With BCS numbers having gone down sigificantly (though a big improvement
in last quarter, they only dropped 16% whereas previous quarters, the
drop was above 30%) any ISV has to consider an exit strategy,
especially when HP already has its exit strategy announced (Project Odyssey)
HP refuses to provide info on the timing of its exit strategy. So Oracle
precipitated the process, hoping it would force HP to fess up and admit
its exit strategy for the iA64 ecosystem.
While Whitman confirmed that there was nothing that could be done to
rescue the old BCS and that HP was pinning its hopes on Odyssey, HP has
managed to avoid giving any timelines since it doesn't want to
accelerate the churn on the legacy BCS side.

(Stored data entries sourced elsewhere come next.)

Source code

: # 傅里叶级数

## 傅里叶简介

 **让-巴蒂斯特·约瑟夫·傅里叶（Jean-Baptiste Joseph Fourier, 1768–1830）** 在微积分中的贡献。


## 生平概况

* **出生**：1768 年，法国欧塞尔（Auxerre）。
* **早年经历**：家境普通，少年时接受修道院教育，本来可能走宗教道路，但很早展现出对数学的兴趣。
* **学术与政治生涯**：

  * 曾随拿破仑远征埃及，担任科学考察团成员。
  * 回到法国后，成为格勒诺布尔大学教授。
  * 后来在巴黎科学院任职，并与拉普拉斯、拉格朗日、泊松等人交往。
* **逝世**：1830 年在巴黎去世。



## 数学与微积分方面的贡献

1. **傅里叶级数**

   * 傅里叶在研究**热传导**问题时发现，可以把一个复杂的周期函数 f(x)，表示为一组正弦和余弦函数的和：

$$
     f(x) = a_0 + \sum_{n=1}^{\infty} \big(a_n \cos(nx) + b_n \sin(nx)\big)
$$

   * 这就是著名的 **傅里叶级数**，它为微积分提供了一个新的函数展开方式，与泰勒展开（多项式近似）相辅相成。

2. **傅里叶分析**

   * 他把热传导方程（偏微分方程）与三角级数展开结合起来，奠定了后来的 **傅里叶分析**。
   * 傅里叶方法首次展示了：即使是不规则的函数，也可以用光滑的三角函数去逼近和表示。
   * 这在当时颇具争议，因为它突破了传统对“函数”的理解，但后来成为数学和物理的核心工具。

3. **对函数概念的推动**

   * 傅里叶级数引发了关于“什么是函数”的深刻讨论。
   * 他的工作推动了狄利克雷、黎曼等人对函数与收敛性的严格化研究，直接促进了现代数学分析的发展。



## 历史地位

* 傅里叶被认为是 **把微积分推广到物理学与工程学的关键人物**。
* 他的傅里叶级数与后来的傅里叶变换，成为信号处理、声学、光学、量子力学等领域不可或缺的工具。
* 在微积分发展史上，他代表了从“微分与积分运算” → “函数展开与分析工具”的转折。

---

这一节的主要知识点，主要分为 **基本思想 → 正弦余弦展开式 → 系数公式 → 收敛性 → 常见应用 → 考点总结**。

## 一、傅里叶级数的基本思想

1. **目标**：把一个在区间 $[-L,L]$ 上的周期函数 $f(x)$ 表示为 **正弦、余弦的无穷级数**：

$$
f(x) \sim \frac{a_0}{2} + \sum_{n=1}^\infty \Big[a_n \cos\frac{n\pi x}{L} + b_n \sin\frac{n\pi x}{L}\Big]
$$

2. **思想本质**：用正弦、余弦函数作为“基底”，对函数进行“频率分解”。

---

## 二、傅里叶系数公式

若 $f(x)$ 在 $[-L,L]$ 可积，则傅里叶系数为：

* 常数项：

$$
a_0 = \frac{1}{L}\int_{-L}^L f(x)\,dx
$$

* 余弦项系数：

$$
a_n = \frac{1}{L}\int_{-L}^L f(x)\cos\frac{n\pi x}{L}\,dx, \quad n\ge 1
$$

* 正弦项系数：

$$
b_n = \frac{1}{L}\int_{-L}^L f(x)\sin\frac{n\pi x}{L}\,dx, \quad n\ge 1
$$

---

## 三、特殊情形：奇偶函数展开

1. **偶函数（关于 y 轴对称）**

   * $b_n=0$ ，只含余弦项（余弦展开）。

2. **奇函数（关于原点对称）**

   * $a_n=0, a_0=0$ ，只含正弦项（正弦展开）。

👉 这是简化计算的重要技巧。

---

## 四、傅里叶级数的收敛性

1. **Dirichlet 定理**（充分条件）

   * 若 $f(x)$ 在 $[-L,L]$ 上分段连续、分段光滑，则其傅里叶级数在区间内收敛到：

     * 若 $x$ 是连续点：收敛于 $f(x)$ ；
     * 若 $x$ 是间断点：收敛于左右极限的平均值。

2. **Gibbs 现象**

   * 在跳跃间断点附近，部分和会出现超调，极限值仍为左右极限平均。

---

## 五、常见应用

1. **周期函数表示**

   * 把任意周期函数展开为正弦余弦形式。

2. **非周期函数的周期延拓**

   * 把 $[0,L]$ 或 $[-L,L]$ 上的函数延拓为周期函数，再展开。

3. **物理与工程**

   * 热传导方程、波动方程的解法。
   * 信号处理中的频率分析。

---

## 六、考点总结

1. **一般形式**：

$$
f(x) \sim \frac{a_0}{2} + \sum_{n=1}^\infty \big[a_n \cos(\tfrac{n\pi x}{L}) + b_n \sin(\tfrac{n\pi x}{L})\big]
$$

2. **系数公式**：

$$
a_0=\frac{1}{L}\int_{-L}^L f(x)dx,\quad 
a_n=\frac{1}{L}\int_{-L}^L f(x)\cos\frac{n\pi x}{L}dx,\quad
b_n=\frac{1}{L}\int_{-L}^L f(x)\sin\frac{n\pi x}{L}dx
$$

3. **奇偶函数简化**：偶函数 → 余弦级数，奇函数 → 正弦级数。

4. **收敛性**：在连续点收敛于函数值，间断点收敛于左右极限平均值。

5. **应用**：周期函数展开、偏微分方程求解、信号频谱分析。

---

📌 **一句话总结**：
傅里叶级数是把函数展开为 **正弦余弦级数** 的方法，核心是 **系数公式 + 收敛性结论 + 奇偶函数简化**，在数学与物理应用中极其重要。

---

Consider that Oracle learned that HP expected its customers to become
aware of the end of IA64 in 2012. So Oracle would see a fast decline of
revenues from that point on. By prematurely widthdrawing from IA64,
Oracle managed to hurt HP and probaby forced HP to changed its OEL
plans/timing because it can't announce now that it is killing IA64 since
it would affect the outcome of that trial.
Again, we don't know if Ellison had a emotional knee jerk reaction or
whether this is part of a well thought out strategy. Ellison seems very
capable of a very smart strategy when in the right starte of mind. But
also seems capable of emotional knee jerk reaction.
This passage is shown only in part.